Return exactly the lines below, starting with the one that has "Your group will" and going on through the one that has "3. Create a common theme or template.".

═════ SUPPLIED INFORMATION ═════

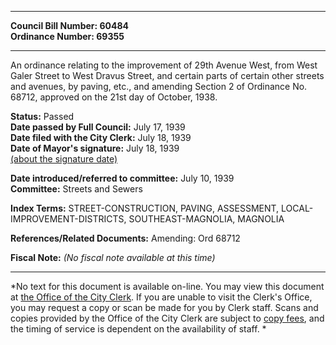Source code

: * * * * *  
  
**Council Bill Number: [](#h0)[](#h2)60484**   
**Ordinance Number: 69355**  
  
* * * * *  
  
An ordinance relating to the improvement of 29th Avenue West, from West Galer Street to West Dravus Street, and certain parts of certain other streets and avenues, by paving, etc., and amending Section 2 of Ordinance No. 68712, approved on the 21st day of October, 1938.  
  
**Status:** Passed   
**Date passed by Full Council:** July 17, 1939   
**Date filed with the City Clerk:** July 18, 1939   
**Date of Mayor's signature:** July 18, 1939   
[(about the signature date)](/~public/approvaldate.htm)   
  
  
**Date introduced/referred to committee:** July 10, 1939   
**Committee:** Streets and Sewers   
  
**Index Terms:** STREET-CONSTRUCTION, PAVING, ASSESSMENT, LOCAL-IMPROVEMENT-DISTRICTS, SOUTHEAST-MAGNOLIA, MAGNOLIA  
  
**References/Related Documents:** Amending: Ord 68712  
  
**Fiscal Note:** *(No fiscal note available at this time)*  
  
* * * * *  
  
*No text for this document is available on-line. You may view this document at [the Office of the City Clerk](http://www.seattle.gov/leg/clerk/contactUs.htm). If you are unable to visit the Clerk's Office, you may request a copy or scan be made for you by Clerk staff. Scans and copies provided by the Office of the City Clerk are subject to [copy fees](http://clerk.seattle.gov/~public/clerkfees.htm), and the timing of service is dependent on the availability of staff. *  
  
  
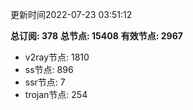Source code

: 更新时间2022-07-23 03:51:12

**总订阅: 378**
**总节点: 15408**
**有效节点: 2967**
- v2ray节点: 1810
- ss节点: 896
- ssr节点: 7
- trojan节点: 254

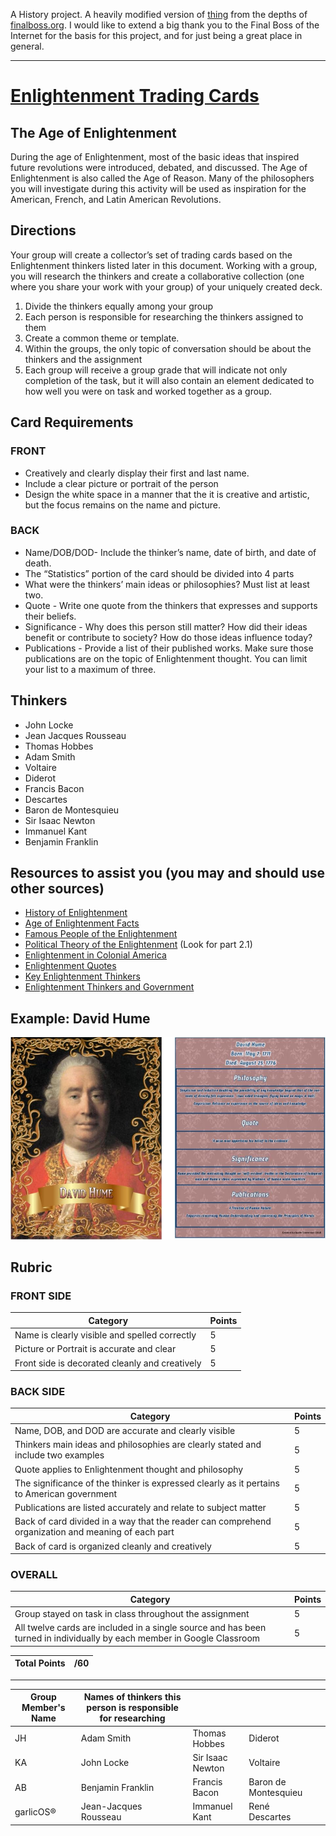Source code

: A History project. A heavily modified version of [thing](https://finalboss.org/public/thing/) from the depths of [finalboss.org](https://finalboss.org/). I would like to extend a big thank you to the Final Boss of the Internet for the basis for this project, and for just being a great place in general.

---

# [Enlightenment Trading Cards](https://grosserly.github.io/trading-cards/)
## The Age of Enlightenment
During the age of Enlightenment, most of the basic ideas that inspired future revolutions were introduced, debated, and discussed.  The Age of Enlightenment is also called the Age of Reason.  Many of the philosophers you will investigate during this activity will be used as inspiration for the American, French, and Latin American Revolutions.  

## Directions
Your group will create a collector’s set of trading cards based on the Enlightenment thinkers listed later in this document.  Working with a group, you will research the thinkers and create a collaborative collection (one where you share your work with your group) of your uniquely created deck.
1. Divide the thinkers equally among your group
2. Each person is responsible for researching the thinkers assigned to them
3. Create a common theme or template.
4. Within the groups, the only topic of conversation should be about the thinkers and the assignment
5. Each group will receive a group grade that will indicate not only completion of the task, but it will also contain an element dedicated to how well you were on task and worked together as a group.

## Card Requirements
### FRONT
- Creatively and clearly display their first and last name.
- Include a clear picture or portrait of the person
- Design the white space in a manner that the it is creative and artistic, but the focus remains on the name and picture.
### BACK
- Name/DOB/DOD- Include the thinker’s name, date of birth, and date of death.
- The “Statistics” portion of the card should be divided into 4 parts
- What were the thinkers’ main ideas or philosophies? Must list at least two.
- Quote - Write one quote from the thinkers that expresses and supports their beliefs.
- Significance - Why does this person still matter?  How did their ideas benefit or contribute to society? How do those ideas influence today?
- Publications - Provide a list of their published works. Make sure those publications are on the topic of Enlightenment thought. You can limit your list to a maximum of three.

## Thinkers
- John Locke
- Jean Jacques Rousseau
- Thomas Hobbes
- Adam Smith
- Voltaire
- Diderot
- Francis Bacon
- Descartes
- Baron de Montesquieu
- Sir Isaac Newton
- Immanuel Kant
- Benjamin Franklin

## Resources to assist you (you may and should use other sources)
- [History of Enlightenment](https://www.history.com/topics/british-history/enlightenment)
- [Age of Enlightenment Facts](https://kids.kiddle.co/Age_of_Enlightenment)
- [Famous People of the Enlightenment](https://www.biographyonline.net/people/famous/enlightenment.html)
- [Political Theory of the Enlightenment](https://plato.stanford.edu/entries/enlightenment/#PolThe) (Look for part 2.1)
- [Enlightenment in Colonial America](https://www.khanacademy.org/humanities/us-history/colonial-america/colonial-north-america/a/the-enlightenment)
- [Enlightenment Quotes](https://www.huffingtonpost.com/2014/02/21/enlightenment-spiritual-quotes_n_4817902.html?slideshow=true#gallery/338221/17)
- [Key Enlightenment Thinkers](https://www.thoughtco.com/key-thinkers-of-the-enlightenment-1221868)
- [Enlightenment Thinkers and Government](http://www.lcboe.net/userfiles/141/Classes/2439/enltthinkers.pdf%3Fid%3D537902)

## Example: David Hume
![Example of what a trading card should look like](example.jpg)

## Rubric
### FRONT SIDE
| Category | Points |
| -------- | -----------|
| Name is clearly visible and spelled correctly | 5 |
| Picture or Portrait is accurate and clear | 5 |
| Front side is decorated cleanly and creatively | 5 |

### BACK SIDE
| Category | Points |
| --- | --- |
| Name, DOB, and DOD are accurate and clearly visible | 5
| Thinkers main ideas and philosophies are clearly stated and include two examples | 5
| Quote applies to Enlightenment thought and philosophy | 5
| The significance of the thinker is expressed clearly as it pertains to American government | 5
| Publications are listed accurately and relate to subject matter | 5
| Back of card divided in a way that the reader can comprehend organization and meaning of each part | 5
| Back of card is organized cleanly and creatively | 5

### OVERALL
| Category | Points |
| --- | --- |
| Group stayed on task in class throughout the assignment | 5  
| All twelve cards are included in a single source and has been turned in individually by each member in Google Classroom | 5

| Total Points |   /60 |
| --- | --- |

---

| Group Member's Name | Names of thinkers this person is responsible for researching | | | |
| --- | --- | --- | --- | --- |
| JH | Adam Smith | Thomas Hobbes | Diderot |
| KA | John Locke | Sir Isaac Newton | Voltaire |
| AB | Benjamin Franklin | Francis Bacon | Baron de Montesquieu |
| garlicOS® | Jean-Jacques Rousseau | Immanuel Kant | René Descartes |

═════

TASK SOLUTION:
Your group will create a collector’s set of trading cards based on the Enlightenment thinkers listed later in this document.  Working with a group, you will research the thinkers and create a collaborative collection (one where you share your work with your group) of your uniquely created deck.
1. Divide the thinkers equally among your group
2. Each person is responsible for researching the thinkers assigned to them
3. Create a common theme or template.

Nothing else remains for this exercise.